AVAILABLE DATA:
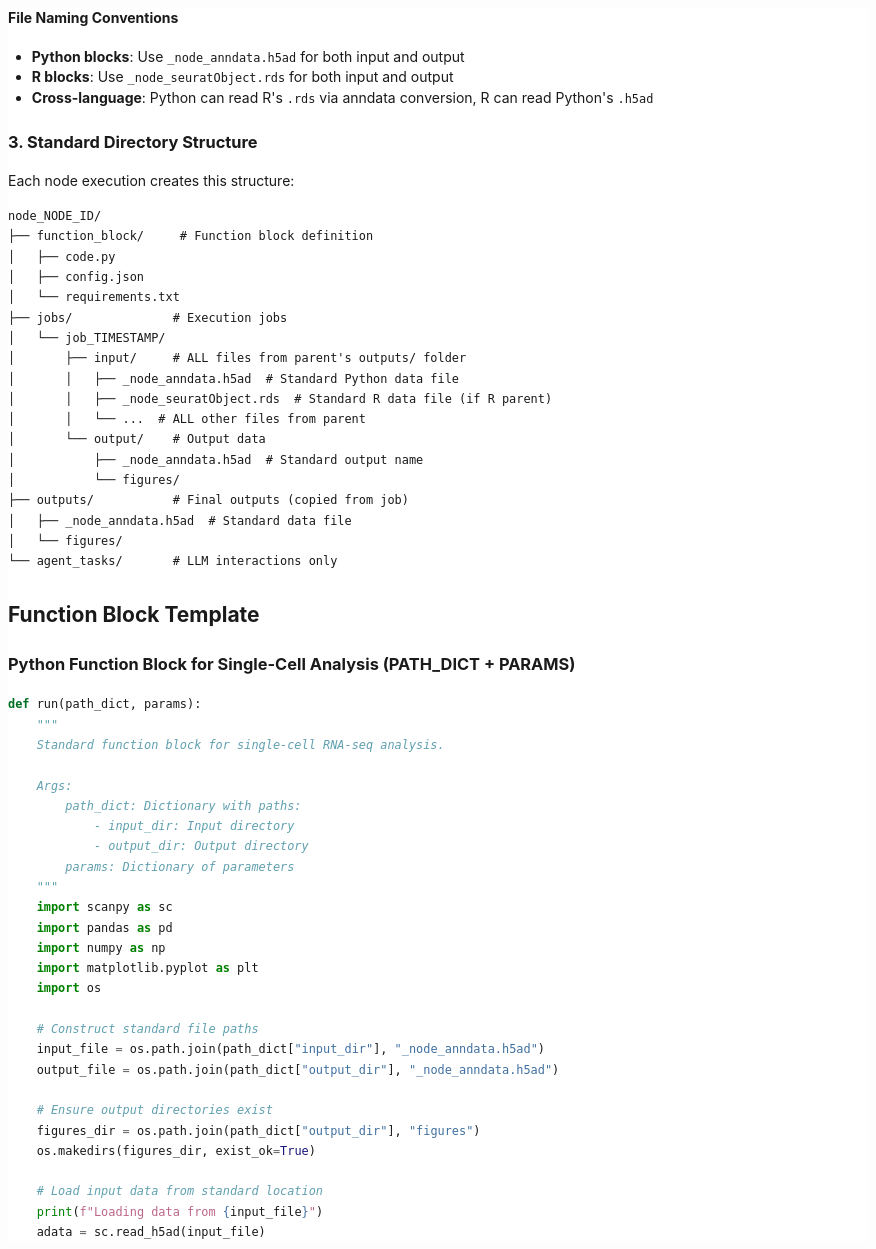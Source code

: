 #### File Naming Conventions
- **Python blocks**: Use `_node_anndata.h5ad` for both input and output
- **R blocks**: Use `_node_seuratObject.rds` for both input and output
- **Cross-language**: Python can read R's `.rds` via anndata conversion, R can read Python's `.h5ad`

### 3. Standard Directory Structure

Each node execution creates this structure:

```
node_NODE_ID/
├── function_block/     # Function block definition
│   ├── code.py
│   ├── config.json
│   └── requirements.txt
├── jobs/              # Execution jobs
│   └── job_TIMESTAMP/
│       ├── input/     # ALL files from parent's outputs/ folder
│       │   ├── _node_anndata.h5ad  # Standard Python data file
│       │   ├── _node_seuratObject.rds  # Standard R data file (if R parent)
│       │   └── ...  # ALL other files from parent
│       └── output/    # Output data
│           ├── _node_anndata.h5ad  # Standard output name
│           └── figures/
├── outputs/           # Final outputs (copied from job)
│   ├── _node_anndata.h5ad  # Standard data file
│   └── figures/
└── agent_tasks/       # LLM interactions only
```

## Function Block Template

### Python Function Block for Single-Cell Analysis (PATH_DICT + PARAMS)

```python
def run(path_dict, params):
    """
    Standard function block for single-cell RNA-seq analysis.
    
    Args:
        path_dict: Dictionary with paths:
            - input_dir: Input directory
            - output_dir: Output directory
        params: Dictionary of parameters
    """
    import scanpy as sc
    import pandas as pd
    import numpy as np
    import matplotlib.pyplot as plt
    import os
    
    # Construct standard file paths
    input_file = os.path.join(path_dict["input_dir"], "_node_anndata.h5ad")
    output_file = os.path.join(path_dict["output_dir"], "_node_anndata.h5ad")
    
    # Ensure output directories exist
    figures_dir = os.path.join(path_dict["output_dir"], "figures")
    os.makedirs(figures_dir, exist_ok=True)
    
    # Load input data from standard location
    print(f"Loading data from {input_file}")
    adata = sc.read_h5ad(input_file)
```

PROBLEM STATEMENT:
Show every line of the entries above where the word "files" occurs.

WRITTEN REPLY:
│       ├── input/     # ALL files from parent's outputs/ folder
│       │   └── ...  # ALL other files from parent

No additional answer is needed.